Hoy la escenificación tiene que ser televisiva, mediática y digital. Esto no significa que tenga que carecer de convicciones, ilusión, entusiasmo, ironía y pasión. Aunque los actores tengan que estar pendientes de las cámaras y el lugar que se les asigna en las representaciones, tienen que tener claros sus papeles. La fuerza dramática no se consigue cuando se leen los papeles que el guionista ha preparado, sino cuando la interpretación está movida por creencias últimas. Por eso todo político y parlamentario, por muy mediático y tuitero que sea, tendría que haberse entrenado con los dramas clásicos de Electra, Hamlet o Don Juan.

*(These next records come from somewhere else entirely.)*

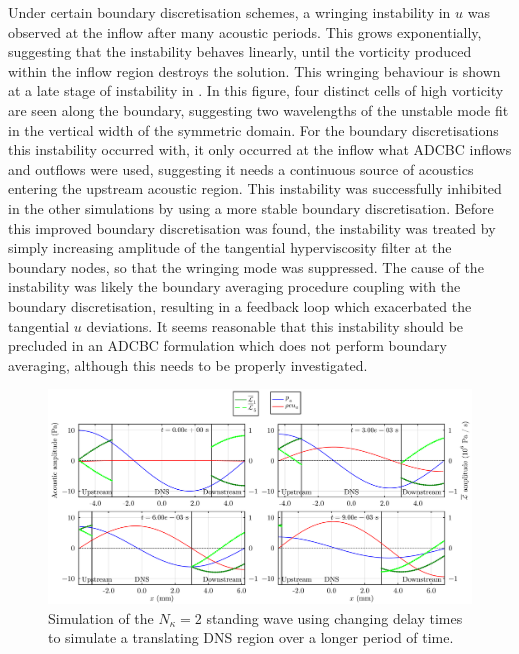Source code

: Under certain boundary discretisation schemes, a wringing instability in $u$ was observed at the inflow after many acoustic periods. This grows exponentially, suggesting that the instability behaves linearly, until the vorticity produced within the inflow region destroys the solution. This wringing behaviour is shown at a late stage of instability in . In this figure, four distinct cells of high vorticity are seen along the boundary, suggesting two wavelengths of the unstable mode fit in the vertical width of the symmetric domain. For the boundary discretisations this instability occurred with, it only occurred at the inflow what ADCBC inflows and outflows were used, suggesting it needs a continuous source of acoustics entering the upstream acoustic region. This instability was successfully inhibited in the other simulations by using a more stable boundary discretisation. Before this improved boundary discretisation was found, the instability was treated by simply increasing amplitude of the tangential hyperviscosity filter at the boundary nodes, so that the wringing mode was suppressed. The cause of the instability was likely the boundary averaging procedure coupling with the boundary discretisation, resulting in a feedback loop which exacerbated the tangential $u$ deviations. It seems reasonable that this instability should be precluded in an ADCBC formulation which does not perform boundary averaging, although this needs to be properly investigated.

\begin{figure}[t]
\centering
\includegraphics[scale=0.30]{assets/graphs/ac-plot-3-4_moving.pdf}
\caption{Simulation of the $N_κ = 2$ standing wave using changing delay times to simulate a translating DNS region over a longer period of time.}
\label{fig:moving-dns-region}
\end{figure}

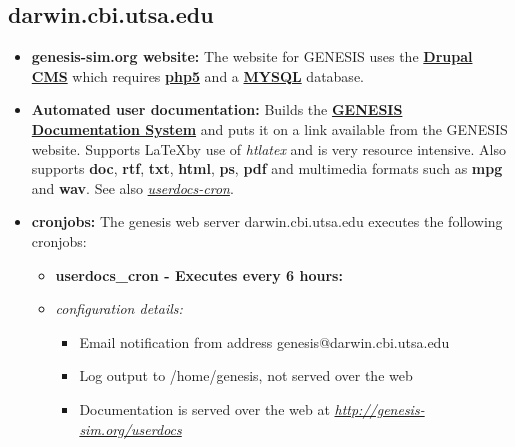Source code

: \documentclass[12pt]{article}
\begin{document}
\subsection*{\bf darwin.cbi.utsa.edu}

\begin{itemize}

\item {\bf genesis-sim.org website:} The website for GENESIS uses the \href{http://drupal.org/}{\bf Drupal CMS} which requires \href{http://www.php.net/}{\bf php5} and a \href{http://www.mysql.com/}{\bf MYSQL} database.

\item {\bf Automated user documentation:} Builds the \href{../documentation-overview/documentation-overview.tex}{\bf GENESIS Documentation System} and puts it on a link available from the GENESIS website.  Supports \LaTeX by use of {\it htlatex} and is very resource intensive.  Also supports {\bf doc}, {\bf rtf}, {\bf txt}, {\bf html}, {\bf ps}, {\bf pdf} and multimedia formats such as {\bf mpg} and {\bf wav}.  See also \href{../userdocs-cron/userdocs-cron.tex}{\it userdocs-cron}.


\item {\bf cronjobs:} The genesis web server darwin.cbi.utsa.edu executes the following cronjobs:
\begin{itemize}
	\item {\bf userdocs\_cron - Executes every 6 hours:}
	\item {\it configuration details:} 
	\begin{itemize} 
	\item Email notification from address genesis@darwin.cbi.utsa.edu
	\item Log output to /home/genesis, not served over the web
	\item Documentation is served over the web at \href{http://genesis-sim.org/userdocs}{\it http://genesis-sim.org/userdocs}
	\end{itemize}
\end{itemize}
\end{itemize}
\end{document}
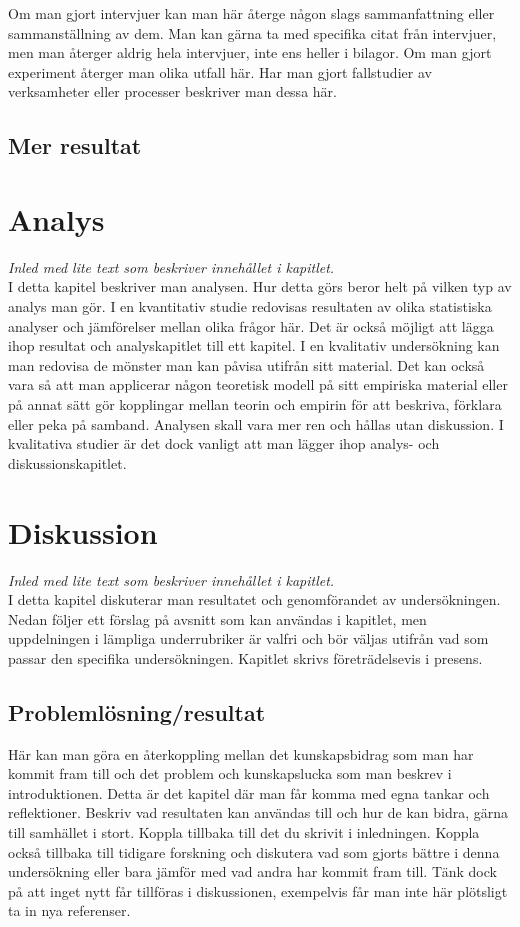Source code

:\documentclass[a4paper,12pt]{article} %
\begin{document}
Om man gjort intervjuer kan man här återge någon slags sammanfattning eller sammanställning av dem. Man kan gärna ta med specifika citat från intervjuer, men man återger aldrig hela intervjuer, inte ens heller i bilagor. Om man gjort experiment återger man olika utfall här. Har man gjort fallstudier av verksamheter eller processer beskriver man dessa här.

\subsection{Mer resultat}

\newpage

\section{Analys}
\emph{Inled med lite text som beskriver innehållet i kapitlet.}\\
I detta kapitel beskriver man analysen. Hur detta görs beror helt på vilken typ av analys man gör. I en kvantitativ studie redovisas resultaten av olika statistiska analyser och jämförelser mellan olika frågor här. Det är också möjligt att lägga ihop resultat och analyskapitlet till ett kapitel. I en kvalitativ undersökning kan man redovisa de mönster man kan påvisa utifrån sitt material. Det kan också vara så att man applicerar någon teoretisk modell på sitt empiriska material eller på annat sätt gör kopplingar mellan teorin och empirin för att beskriva, förklara eller peka på samband. Analysen skall vara mer ren och hållas utan diskussion. I kvalitativa studier är det dock vanligt att man lägger ihop analys- och diskussionskapitlet.

\newpage

\section{Diskussion}
\emph{Inled med lite text som beskriver innehållet i kapitlet.}\\
I detta kapitel diskuterar man resultatet och genomförandet av undersökningen. Nedan följer ett förslag på avsnitt som kan användas i kapitlet, men uppdelningen i lämpliga underrubriker är valfri och bör väljas utifrån vad som passar den specifika undersökningen. Kapitlet skrivs företrädelsevis i presens.

\subsection{Problemlösning/resultat}
Här kan man göra en återkoppling mellan det kunskapsbidrag som man har kommit fram till och det problem och kunskapslucka som man beskrev i introduktionen. Detta är det kapitel där man får komma med egna tankar och reflektioner. Beskriv vad resultaten kan användas till och hur de kan bidra, gärna till samhället i stort. Koppla tillbaka till det du skrivit i inledningen. Koppla också tillbaka till tidigare forskning och diskutera vad som gjorts bättre i denna undersökning eller bara jämför med vad andra har kommit fram till. Tänk dock på att inget nytt får tillföras i diskussionen, exempelvis får man inte här plötsligt ta in nya referenser.
\end{document}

Quizá estos análisis son excesivamente deudores del teatro clásico y no valen para los nuevos tiempos. Ahora bien, estos días no ha retornado la comedia dell'arte en versión digital ni estamos ante un teatro educativo o pedagógico donde los actores representan alguna virtud tradicional. Tampoco en un teatro de mimos o marionetas. Si preguntamos al público que con paciencia espera la dosis de representación diaria, es probable que nos conteste con ironía que, por la falta de lógica y carencia de secuencia dramática, estamos ante una versión del teatro del absurdo.